Just to be clear, that’s exactly the way it should be. The best teams should be in regardless of what conference they play in, even if it might not be a popular decision. If the committee believed Bemidji State and Notre Dame were better than Providence—and I can’t see a strong argument that says they’re wrong in that belief—then they should be in the field.

The other big assumption most everyone missed on, was the belief that the committee would place particular emphasis on keeping teams as close to home as possible and try to eliminate travel costs by avoiding flights. There were definitely hints that the committee would go that way leading up to the selection. But in the end, again, that was not the case at all. College Hockey News estimated the bracket has nearly twice as many flights as it potentially could have had.

Again, good for them for sticking to that. I don’t think the rankings are exactly rock solid this year with almost no inter-conference play for comparison. And every game, regardless of how teams are seeded is basically a toss-up. But if that’s how the committee had them ranked, then it’s the right thing to do to keep as much bracket integrity as possible. It’s not my money they’re spending, after all.

As for the big decisions of the last three teams into the tournament, here is how the committee had the final few teams ranked for at-large bids:

Quinnipiac

Bemidji State

Omaha

Notre Dame

Providence

Notre Dame snuck into the tournament thanks to St. Lawrence being forced to withdraw. Providence is on the bubble until 7pm EST Monday night, ready to take a spot if anyone has to drop out due to Covid. After 7pm, if anyone has to drop out, it’s a no contest advancement for whomever the departing team was scheduled to play.

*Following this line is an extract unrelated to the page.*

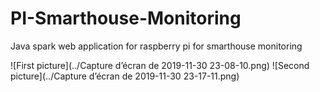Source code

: # PI-Smarthouse-Monitoring
Java spark web application for raspberry pi for smarthouse monitoring

![First picture](../Capture d’écran de 2019-11-30 23-08-10.png)
![Second picture](../Capture d’écran de 2019-11-30 23-17-11.png)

Did the committee get that order right? Who knows. Both Bemidji State and Quinnipiac played Bowling Green. That’s the only common opponent between any of those teams. There’s just no way to make a really definitive argument for anyone. And anyone that got left out and ample opportunity to help their case, and more often than not, did not do so. So it’s hard to feel too sad for anyone.

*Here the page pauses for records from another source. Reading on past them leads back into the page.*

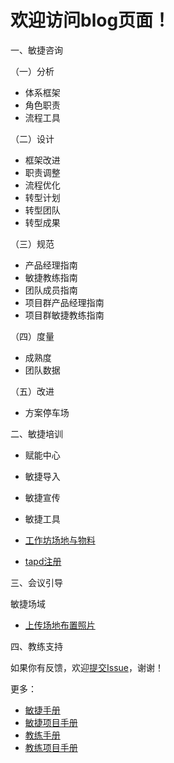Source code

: # 欢迎访问blog页面！

一、敏捷咨询

（一）分析

- 体系框架
- 角色职责
- 流程工具

（二）设计

- 框架改进
- 职责调整
- 流程优化
- 转型计划
- 转型团队
- 转型成果


（三）规范

- 产品经理指南
- 敏捷教练指南
- 团队成员指南
- 项目群产品经理指南
- 项目群敏捷教练指南


（四）度量

- 成熟度
- 团队数据

（五）改进

- 方案停车场

二、敏捷培训

- 赋能中心
- 敏捷导入
- 敏捷宣传
- 敏捷工具

- [工作坊场地与物料](/敏捷项目手册/md/工作坊场地与物料.md)
- [tapd注册](/敏捷手册/md/tapd注册.md)

三、会议引导

敏捷场域

- [上传场地布置照片](/项目手册/md/上传场地布置照片.md)

四、教练支持

如果你有反馈，欢迎[提交Issue](https://github.com/ibehujun/blog/issues/new)，谢谢！


更多：

- [敏捷手册](/敏捷手册/敏捷手册.md)
- [敏捷项目手册](/敏捷项目手册/项目手册.md)
- [教练手册](/教练手册/教练手册.md)
- [教练项目手册](/教练项目手册/教练项目手册.md)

My personal belief is Denver’s head-to-head record outweighs Omaha’s mastery of the 3-on-3 overtime, but that’s still a tough argument given how difficult the optics are, and I have no problem with Omaha getting in given how difficult of a schedule they played.

I’m a little surprised the biggest beneficiary of this year’s choose-your-own-field process was little Bemidji State out of the WCHA, while the big loser seems to be powerful Hockey East. But maybe that was the correct way to go. Just like our projected field, I think what we ended up with makes as much sense as any other option.

All in all, we escaped this weird pandemic year selection with surprisingly little outrage. That’s not an endorsement of this year’s process. I strongly hope we go back to the straight math of the Pairwise next year and forever on. But for this one strange year, the committee ended up doing an excellent job making the best of a difficult situation.